==== Task inputs
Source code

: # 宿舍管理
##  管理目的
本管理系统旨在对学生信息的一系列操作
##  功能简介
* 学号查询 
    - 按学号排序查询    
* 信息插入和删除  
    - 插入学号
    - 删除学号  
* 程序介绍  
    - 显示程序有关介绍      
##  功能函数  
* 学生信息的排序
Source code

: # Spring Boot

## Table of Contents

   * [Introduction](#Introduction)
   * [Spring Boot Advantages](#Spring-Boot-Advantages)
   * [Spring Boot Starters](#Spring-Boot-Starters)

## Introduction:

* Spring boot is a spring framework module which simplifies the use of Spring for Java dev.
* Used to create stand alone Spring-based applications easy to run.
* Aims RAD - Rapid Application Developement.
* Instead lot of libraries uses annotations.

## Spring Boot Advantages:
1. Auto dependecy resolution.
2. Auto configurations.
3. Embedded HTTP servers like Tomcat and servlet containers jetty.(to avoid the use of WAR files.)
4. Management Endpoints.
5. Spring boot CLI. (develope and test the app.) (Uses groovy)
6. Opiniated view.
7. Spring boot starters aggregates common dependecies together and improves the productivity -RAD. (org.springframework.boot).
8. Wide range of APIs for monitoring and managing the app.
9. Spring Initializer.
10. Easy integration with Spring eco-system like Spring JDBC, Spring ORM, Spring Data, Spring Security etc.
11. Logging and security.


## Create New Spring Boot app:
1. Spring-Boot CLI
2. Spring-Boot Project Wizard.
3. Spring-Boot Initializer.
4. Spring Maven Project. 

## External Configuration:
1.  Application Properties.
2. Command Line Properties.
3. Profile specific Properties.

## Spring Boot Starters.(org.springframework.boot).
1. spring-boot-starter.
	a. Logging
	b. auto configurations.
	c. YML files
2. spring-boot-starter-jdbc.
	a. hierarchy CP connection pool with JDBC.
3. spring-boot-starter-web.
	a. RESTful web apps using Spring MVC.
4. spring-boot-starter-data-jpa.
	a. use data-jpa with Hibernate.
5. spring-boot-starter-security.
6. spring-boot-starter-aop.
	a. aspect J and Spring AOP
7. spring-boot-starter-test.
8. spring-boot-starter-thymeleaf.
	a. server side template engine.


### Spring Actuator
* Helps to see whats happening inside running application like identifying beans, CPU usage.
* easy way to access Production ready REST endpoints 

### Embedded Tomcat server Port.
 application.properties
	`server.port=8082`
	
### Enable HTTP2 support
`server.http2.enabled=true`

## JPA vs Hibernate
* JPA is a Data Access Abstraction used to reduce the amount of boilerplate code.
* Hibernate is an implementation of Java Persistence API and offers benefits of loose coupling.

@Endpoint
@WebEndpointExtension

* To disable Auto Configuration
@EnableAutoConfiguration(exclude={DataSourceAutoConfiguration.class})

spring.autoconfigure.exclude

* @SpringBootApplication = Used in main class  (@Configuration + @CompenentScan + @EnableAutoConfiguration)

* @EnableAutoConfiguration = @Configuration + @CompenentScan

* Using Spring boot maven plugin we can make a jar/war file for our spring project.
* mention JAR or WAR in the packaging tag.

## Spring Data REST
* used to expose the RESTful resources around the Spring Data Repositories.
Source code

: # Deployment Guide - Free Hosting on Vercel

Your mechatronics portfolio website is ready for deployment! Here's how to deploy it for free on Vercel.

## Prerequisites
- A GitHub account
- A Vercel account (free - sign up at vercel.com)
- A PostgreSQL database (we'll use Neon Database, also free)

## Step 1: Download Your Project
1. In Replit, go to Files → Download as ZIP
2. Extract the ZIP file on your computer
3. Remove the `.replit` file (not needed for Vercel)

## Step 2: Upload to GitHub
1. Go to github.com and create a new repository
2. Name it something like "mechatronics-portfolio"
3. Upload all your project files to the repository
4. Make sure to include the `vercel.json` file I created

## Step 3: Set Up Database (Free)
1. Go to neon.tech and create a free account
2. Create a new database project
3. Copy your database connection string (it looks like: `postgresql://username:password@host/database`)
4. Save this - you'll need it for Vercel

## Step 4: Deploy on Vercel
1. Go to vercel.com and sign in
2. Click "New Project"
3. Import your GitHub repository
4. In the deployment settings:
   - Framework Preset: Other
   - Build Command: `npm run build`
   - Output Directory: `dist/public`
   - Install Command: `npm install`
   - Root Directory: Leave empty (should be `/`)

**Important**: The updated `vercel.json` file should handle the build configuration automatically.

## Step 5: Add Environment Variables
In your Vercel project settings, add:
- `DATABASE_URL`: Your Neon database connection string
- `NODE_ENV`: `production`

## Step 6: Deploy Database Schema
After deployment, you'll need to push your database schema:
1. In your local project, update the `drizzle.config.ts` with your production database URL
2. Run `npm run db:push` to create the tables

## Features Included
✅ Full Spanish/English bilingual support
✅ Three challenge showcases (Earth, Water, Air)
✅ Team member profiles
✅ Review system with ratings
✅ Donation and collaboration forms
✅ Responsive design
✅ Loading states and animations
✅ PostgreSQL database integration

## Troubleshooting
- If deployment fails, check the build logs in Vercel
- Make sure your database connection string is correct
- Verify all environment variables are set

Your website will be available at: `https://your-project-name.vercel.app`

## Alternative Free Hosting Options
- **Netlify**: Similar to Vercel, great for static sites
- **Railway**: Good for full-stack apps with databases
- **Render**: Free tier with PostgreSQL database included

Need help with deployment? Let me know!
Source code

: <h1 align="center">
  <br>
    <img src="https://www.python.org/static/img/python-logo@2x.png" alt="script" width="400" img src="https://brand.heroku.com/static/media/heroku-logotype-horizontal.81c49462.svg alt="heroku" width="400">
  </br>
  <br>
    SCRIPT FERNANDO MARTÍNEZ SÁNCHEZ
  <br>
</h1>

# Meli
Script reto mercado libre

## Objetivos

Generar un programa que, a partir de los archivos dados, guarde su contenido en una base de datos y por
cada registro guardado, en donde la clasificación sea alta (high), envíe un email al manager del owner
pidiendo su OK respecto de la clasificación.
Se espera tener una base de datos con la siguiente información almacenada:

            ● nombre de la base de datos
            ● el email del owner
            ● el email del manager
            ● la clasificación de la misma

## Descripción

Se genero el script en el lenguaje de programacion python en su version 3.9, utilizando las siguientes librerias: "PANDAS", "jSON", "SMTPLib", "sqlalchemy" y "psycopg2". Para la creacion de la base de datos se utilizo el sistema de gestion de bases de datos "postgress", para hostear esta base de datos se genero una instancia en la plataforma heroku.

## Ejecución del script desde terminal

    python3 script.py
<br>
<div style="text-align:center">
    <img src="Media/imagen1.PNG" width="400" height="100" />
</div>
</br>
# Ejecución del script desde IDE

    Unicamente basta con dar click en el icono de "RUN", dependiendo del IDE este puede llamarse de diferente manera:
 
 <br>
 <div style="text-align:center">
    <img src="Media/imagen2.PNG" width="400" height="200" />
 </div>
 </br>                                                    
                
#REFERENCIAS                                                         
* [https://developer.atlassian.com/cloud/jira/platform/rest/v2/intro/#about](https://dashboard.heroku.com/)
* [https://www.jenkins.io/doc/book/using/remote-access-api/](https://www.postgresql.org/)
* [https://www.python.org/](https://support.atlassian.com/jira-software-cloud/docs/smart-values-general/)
========
Problem to solve: Write out the entries above once more, without altering anything.

Expected output:
Source code

: # 宿舍管理
##  管理目的
本管理系统旨在对学生信息的一系列操作
##  功能简介
* 学号查询 
    - 按学号排序查询    
* 信息插入和删除  
    - 插入学号
    - 删除学号  
* 程序介绍  
    - 显示程序有关介绍      
##  功能函数  
* 学生信息的排序
Source code

: # Spring Boot

## Table of Contents

   * [Introduction](#Introduction)
   * [Spring Boot Advantages](#Spring-Boot-Advantages)
   * [Spring Boot Starters](#Spring-Boot-Starters)

## Introduction:

* Spring boot is a spring framework module which simplifies the use of Spring for Java dev.
* Used to create stand alone Spring-based applications easy to run.
* Aims RAD - Rapid Application Developement.
* Instead lot of libraries uses annotations.

## Spring Boot Advantages:
1. Auto dependecy resolution.
2. Auto configurations.
3. Embedded HTTP servers like Tomcat and servlet containers jetty.(to avoid the use of WAR files.)
4. Management Endpoints.
5. Spring boot CLI. (develope and test the app.) (Uses groovy)
6. Opiniated view.
7. Spring boot starters aggregates common dependecies together and improves the productivity -RAD. (org.springframework.boot).
8. Wide range of APIs for monitoring and managing the app.
9. Spring Initializer.
10. Easy integration with Spring eco-system like Spring JDBC, Spring ORM, Spring Data, Spring Security etc.
11. Logging and security.


## Create New Spring Boot app:
1. Spring-Boot CLI
2. Spring-Boot Project Wizard.
3. Spring-Boot Initializer.
4. Spring Maven Project. 

## External Configuration:
1.  Application Properties.
2. Command Line Properties.
3. Profile specific Properties.

## Spring Boot Starters.(org.springframework.boot).
1. spring-boot-starter.
	a. Logging
	b. auto configurations.
	c. YML files
2. spring-boot-starter-jdbc.
	a. hierarchy CP connection pool with JDBC.
3. spring-boot-starter-web.
	a. RESTful web apps using Spring MVC.
4. spring-boot-starter-data-jpa.
	a. use data-jpa with Hibernate.
5. spring-boot-starter-security.
6. spring-boot-starter-aop.
	a. aspect J and Spring AOP
7. spring-boot-starter-test.
8. spring-boot-starter-thymeleaf.
	a. server side template engine.


### Spring Actuator
* Helps to see whats happening inside running application like identifying beans, CPU usage.
* easy way to access Production ready REST endpoints 

### Embedded Tomcat server Port.
 application.properties
	`server.port=8082`
	
### Enable HTTP2 support
`server.http2.enabled=true`

## JPA vs Hibernate
* JPA is a Data Access Abstraction used to reduce the amount of boilerplate code.
* Hibernate is an implementation of Java Persistence API and offers benefits of loose coupling.

@Endpoint
@WebEndpointExtension

* To disable Auto Configuration
@EnableAutoConfiguration(exclude={DataSourceAutoConfiguration.class})

spring.autoconfigure.exclude

* @SpringBootApplication = Used in main class  (@Configuration + @CompenentScan + @EnableAutoConfiguration)

* @EnableAutoConfiguration = @Configuration + @CompenentScan

* Using Spring boot maven plugin we can make a jar/war file for our spring project.
* mention JAR or WAR in the packaging tag.

## Spring Data REST
* used to expose the RESTful resources around the Spring Data Repositories.
Source code

: # Deployment Guide - Free Hosting on Vercel

Your mechatronics portfolio website is ready for deployment! Here's how to deploy it for free on Vercel.

## Prerequisites
- A GitHub account
- A Vercel account (free - sign up at vercel.com)
- A PostgreSQL database (we'll use Neon Database, also free)

## Step 1: Download Your Project
1. In Replit, go to Files → Download as ZIP
2. Extract the ZIP file on your computer
3. Remove the `.replit` file (not needed for Vercel)

## Step 2: Upload to GitHub
1. Go to github.com and create a new repository
2. Name it something like "mechatronics-portfolio"
3. Upload all your project files to the repository
4. Make sure to include the `vercel.json` file I created

## Step 3: Set Up Database (Free)
1. Go to neon.tech and create a free account
2. Create a new database project
3. Copy your database connection string (it looks like: `postgresql://username:password@host/database`)
4. Save this - you'll need it for Vercel

## Step 4: Deploy on Vercel
1. Go to vercel.com and sign in
2. Click "New Project"
3. Import your GitHub repository
4. In the deployment settings:
   - Framework Preset: Other
   - Build Command: `npm run build`
   - Output Directory: `dist/public`
   - Install Command: `npm install`
   - Root Directory: Leave empty (should be `/`)

**Important**: The updated `vercel.json` file should handle the build configuration automatically.

## Step 5: Add Environment Variables
In your Vercel project settings, add:
- `DATABASE_URL`: Your Neon database connection string
- `NODE_ENV`: `production`

## Step 6: Deploy Database Schema
After deployment, you'll need to push your database schema:
1. In your local project, update the `drizzle.config.ts` with your production database URL
2. Run `npm run db:push` to create the tables

## Features Included
✅ Full Spanish/English bilingual support
✅ Three challenge showcases (Earth, Water, Air)
✅ Team member profiles
✅ Review system with ratings
✅ Donation and collaboration forms
✅ Responsive design
✅ Loading states and animations
✅ PostgreSQL database integration

## Troubleshooting
- If deployment fails, check the build logs in Vercel
- Make sure your database connection string is correct
- Verify all environment variables are set

Your website will be available at: `https://your-project-name.vercel.app`

## Alternative Free Hosting Options
- **Netlify**: Similar to Vercel, great for static sites
- **Railway**: Good for full-stack apps with databases
- **Render**: Free tier with PostgreSQL database included

Need help with deployment? Let me know!
Source code

: <h1 align="center">
  <br>
    <img src="https://www.python.org/static/img/python-logo@2x.png" alt="script" width="400" img src="https://brand.heroku.com/static/media/heroku-logotype-horizontal.81c49462.svg alt="heroku" width="400">
  </br>
  <br>
    SCRIPT FERNANDO MARTÍNEZ SÁNCHEZ
  <br>
</h1>

# Meli
Script reto mercado libre

## Objetivos

Generar un programa que, a partir de los archivos dados, guarde su contenido en una base de datos y por
cada registro guardado, en donde la clasificación sea alta (high), envíe un email al manager del owner
pidiendo su OK respecto de la clasificación.
Se espera tener una base de datos con la siguiente información almacenada:

            ● nombre de la base de datos
            ● el email del owner
            ● el email del manager
            ● la clasificación de la misma

## Descripción

Se genero el script en el lenguaje de programacion python en su version 3.9, utilizando las siguientes librerias: "PANDAS", "jSON", "SMTPLib", "sqlalchemy" y "psycopg2". Para la creacion de la base de datos se utilizo el sistema de gestion de bases de datos "postgress", para hostear esta base de datos se genero una instancia en la plataforma heroku.

## Ejecución del script desde terminal

    python3 script.py
<br>
<div style="text-align:center">
    <img src="Media/imagen1.PNG" width="400" height="100" />
</div>
</br>
# Ejecución del script desde IDE

    Unicamente basta con dar click en el icono de "RUN", dependiendo del IDE este puede llamarse de diferente manera:
 
 <br>
 <div style="text-align:center">
    <img src="Media/imagen2.PNG" width="400" height="200" />
 </div>
 </br>                                                    
                
#REFERENCIAS                                                         
* [https://developer.atlassian.com/cloud/jira/platform/rest/v2/intro/#about](https://dashboard.heroku.com/)
* [https://www.jenkins.io/doc/book/using/remote-access-api/](https://www.postgresql.org/)
* [https://www.python.org/](https://support.atlassian.com/jira-software-cloud/docs/smart-values-general/)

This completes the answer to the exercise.